**Pictures paired with source code:**
--- --- ---

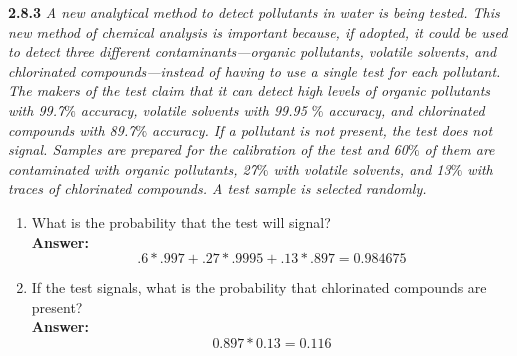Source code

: \documentclass[11pt]{article}
\begin{document}
\noindent \textbf{2.8.3} \emph{A new analytical method to detect pollutants in water is being tested. This new method of chemical analysis is important because, if adopted, it could be used to detect three different contaminants—organic pollutants, volatile solvents, and chlorinated compounds—instead of having to use a single test for each pollutant. The makers of the test claim that it can detect high levels of organic pollutants with 99.7$\%$ accuracy, volatile solvents with 99.95 $\%$ accuracy, and chlorinated compounds with 89.7$\%$ accuracy. If a pollutant is not present, the test does not signal. Samples are prepared for the calibration of the test and 60$\%$ of them are contaminated with organic pollutants, 27$\%$ with volatile solvents, and 13$\%$ with traces of chlorinated compounds. A test sample is selected randomly.}
\begin{enumerate}
\item What is the probability that the test will signal?
\\\textbf{Answer: } 
\begin{equation}
.6 * .997 + .27 * .9995 + .13*.897 = 0.984675
\end{equation}
\item If the test signals, what is the probability that chlorinated compounds are present?
\\\textbf{Answer:}
\begin{equation}
0.897 * 0.13 = 0.116
\end{equation}
\end{enumerate}
\end{document}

--- --- ---

Find each line in the records holding the string "probability" and show it.

**Answer to this task:**
\item What is the probability that the test will signal?
\item If the test signals, what is the probability that chlorinated compounds are present?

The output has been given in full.